Nearly 50 Tory MPs wanted to amend the bill and introduce two-year sentences for managers of sites hosting user-generated content who would fail to take “proportionate measures” to stop material harmful to children from spreading online.
And they did. The opposition – Labour – also supported the amendment, so the ministers had to make a deal with the rebels and promised to introduce similar proposals.
Currently, the law only makes managers of tech companies criminally liable for failing to give information to UK media regulator Ofcom. But the new draft proposes personal criminal liability for the bosses – the supporters say it’s the only way to make child safety provisions effective.
The document says “proportionate measures” could be age verification, taking content down, and parental control. If social media bosses ignore these rules, they could be jailed or fined.
“The criminal penalties, including imprisonment and fines, will be commensurate with similar offences. While this amendment will not affect those who have acted in good faith to comply in a proportionate way, it gives the act additional teeth to deliver change and ensure that people are held to account if they fail to properly protect children,” Michelle Donelan, The Culture Secretary, said in a written statement.
According to critics, though, both the fixation on child safety and several other measures actually threaten privacy and private communications online. They urge the UK Parliament to reject the current draft.
Risk of over-moderation
The Center for Data Innovation, a think tank studying data, technology, and public policy, says that there are “fundamental problems” and “fatal flaws” with the bill – even if the government made some improvements, such as dropping restrictions on “legal but harmful” content for adults to better protect free speech.
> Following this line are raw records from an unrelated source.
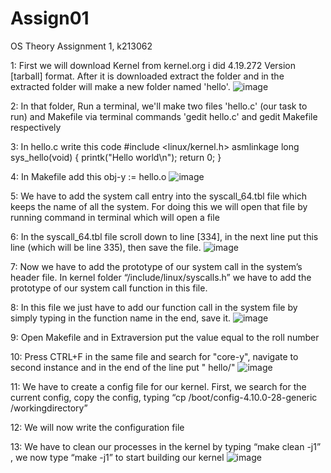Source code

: # Assign01
OS Theory Assignment 1, k213062

1: First we will download Kernel from kernel.org i did 4.19.272 Version [tarball] format. After it is downloaded extract the folder and in the extracted folder will make a new folder named 'hello'.
![image](https://user-images.githubusercontent.com/123382738/220141070-0a1f0243-9e17-4d32-b7c4-45c717924d05.png)


2: In that folder, Run a terminal, we'll make two files 'hello.c' (our task to run) and Makefile via terminal commands 'gedit hello.c' and gedit Makefile respectively

3: In hello.c write this code #include <linux/kernel.h> asmlinkage long sys_hello(void) { printk("Hello world\n"); return 0; }

4: In Makefile add this
obj-y := hello.o
![image](https://user-images.githubusercontent.com/123382738/220135523-0eff73a9-65b3-48ab-9385-ebc43475cd58.png)


5: We have to add the system call entry into the syscall_64.tbl file which keeps the name of all the system. For doing this we will open that file by running command in terminal which will open a file 

6: In the syscall_64.tbl file scroll down to line [334], in the next line put this line (which will be line 335), then save the file.
![image](https://user-images.githubusercontent.com/123382738/220136217-201ef25b-3c54-49e7-973f-f042fffa18d3.png)


7: Now we have to add the prototype of our system call in the system’s header file. In kernel folder “/include/linux/syscalls.h” we have to add the prototype of our system call function in this file.

8: In this file we just have to add our function call in the system file by simply typing in the function name in the end, save it.
![image](https://user-images.githubusercontent.com/123382738/220136355-a73ee28f-8b19-40ee-b4c8-297390c759ab.png)


9: Open Makefile and in Extraversion put the value equal to the roll number

10: Press CTRL+F in the same file and search for "core-y", navigate to second instance and in the end of the line put " hello/"
![image](https://user-images.githubusercontent.com/123382738/220136523-bf851848-4c17-44e3-92bb-f814016e9722.png)


11: We have to create a config file for our kernel. First, we search for the current config, copy the config, typing “cp /boot/config-4.10.0-28-generic /workingdirectory”

12: We will now write the configuration file

13: We have to clean our processes in the kernel by typing “make clean -j1” , we now type “make -j1” to start building our kernel
![image](https://user-images.githubusercontent.com/123382738/220135365-79654371-69f3-49c1-83a6-48d7077d19fd.png)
“Holding senior tech employees criminally liable if they fail to protect children on their services will spur online services to over-moderate content potentially harmful to children for all users to avoid the risk of jail time for their employees,” the Center commented.
Experts also call on both the UK government and the European Commission – which has prepared its own proposal to restrict the proliferation of child sexual abuse material online – to think about the value of end-to-end encryption and how it would suffer if monitoring for illegal content invaded user privacy.
However, UK’s former Home Secretary Priti Patel, who also supported a proposal to jail tech bosses, has been calling encryption a “betrayal” of children because it allegedly limits the ability of police to investigate child abuse.
"A great many child predators use social media platforms such as Facebook to discover, target, and sexually abuse children. These protections need to be in place before end-to-end encryption is rolled out around the world. Child safety must never be an afterthought,” Pratel said in October 2022.